■ RECORDS FOR THIS EXERCISE:
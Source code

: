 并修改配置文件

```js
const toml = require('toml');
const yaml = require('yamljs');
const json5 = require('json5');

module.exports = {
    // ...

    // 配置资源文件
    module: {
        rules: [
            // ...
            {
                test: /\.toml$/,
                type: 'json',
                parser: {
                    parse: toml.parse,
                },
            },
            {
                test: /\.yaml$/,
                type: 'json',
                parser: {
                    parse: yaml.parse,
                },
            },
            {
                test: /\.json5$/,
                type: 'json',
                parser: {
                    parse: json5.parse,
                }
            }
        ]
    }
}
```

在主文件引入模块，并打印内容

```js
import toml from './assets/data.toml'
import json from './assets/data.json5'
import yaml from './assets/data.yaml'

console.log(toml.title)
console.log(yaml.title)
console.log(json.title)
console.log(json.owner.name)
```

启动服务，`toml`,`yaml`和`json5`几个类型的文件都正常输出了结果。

■ WHAT NEEDS TO BE DONE: Across the entries, how many lines contain "from"? Reply with the number only.

■ RESPONSE BELOW: 3